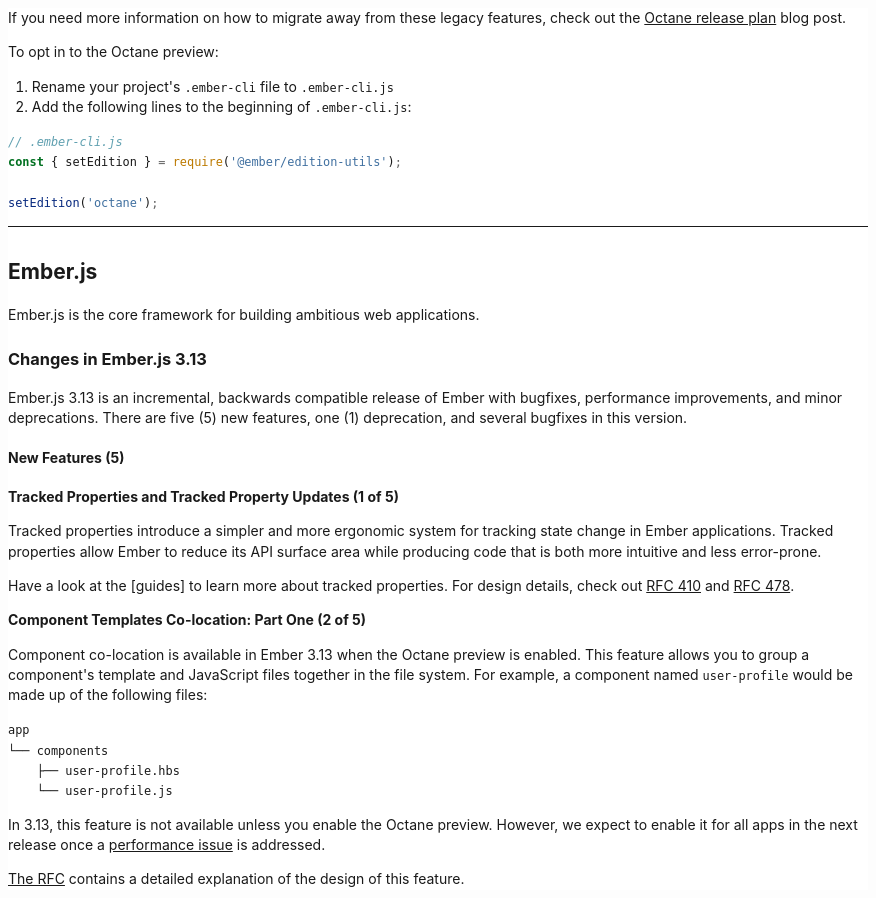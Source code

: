 If you need more information on how to migrate away from these legacy features, check out the [Octane release plan](https://blog.emberjs.com/2019/08/15/octane-release-plan.html) blog post.

To opt in to the Octane preview:

1. Rename your project's `.ember-cli` file to `.ember-cli.js`
2. Add the following lines to the beginning of `.ember-cli.js`:

```js
// .ember-cli.js
const { setEdition } = require('@ember/edition-utils');

setEdition('octane');
```

---

## Ember.js

Ember.js is the core framework for building ambitious web applications.

### Changes in Ember.js 3.13

Ember.js 3.13 is an incremental, backwards compatible release of Ember with bugfixes, performance improvements, and minor deprecations. There are five (5) new features, one (1) deprecation, and several bugfixes in this version.

#### New Features (5)

**Tracked Properties and Tracked Property Updates (1 of 5)**

Tracked properties introduce a simpler and more ergonomic system for tracking state change in Ember applications. Tracked properties allow Ember to reduce its API surface area while producing code that is both more intuitive and less error-prone.

Have a look at the [guides] to learn more about tracked properties. For design details, check out [RFC 410](https://github.com/emberjs/rfcs/blob/master/text/0410-tracked-properties.md) and [RFC 478](https://github.com/emberjs/rfcs/blob/master/text/0478-tracked-properties-updates.md).

**Component Templates Co-location: Part One (2 of 5)**

Component co-location is available in Ember 3.13 when the Octane preview is enabled. This feature allows you to group a component's template and JavaScript files together in the file system. For example, a component named `user-profile` would be made up of the following files:

```bash
app
└── components
    ├── user-profile.hbs
    └── user-profile.js
```

In 3.13, this feature is not available unless you enable the Octane preview. However, we expect to enable it for all apps in the next release once a [performance issue](https://github.com/ember-cli/ember-cli-htmlbars/issues/290) is addressed.

[The RFC](https://github.com/emberjs/rfcs/blob/master/text/0481-component-templates-co-location.md) contains a detailed explanation of the design of this feature.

WHAT TO DO:
Exactly as written, reproduce the lines from the beginning of the material through the line with "Updates (1 of 5)**", and skip any picture.

EXERCISE ANSWER:
Source code

: If you need more information on how to migrate away from these legacy features, check out the [Octane release plan](https://blog.emberjs.com/2019/08/15/octane-release-plan.html) blog post.

To opt in to the Octane preview:

1. Rename your project's `.ember-cli` file to `.ember-cli.js`
2. Add the following lines to the beginning of `.ember-cli.js`:

```js
// .ember-cli.js
const { setEdition } = require('@ember/edition-utils');

setEdition('octane');
```

---

## Ember.js

Ember.js is the core framework for building ambitious web applications.

### Changes in Ember.js 3.13

Ember.js 3.13 is an incremental, backwards compatible release of Ember with bugfixes, performance improvements, and minor deprecations. There are five (5) new features, one (1) deprecation, and several bugfixes in this version.

#### New Features (5)

**Tracked Properties and Tracked Property Updates (1 of 5)**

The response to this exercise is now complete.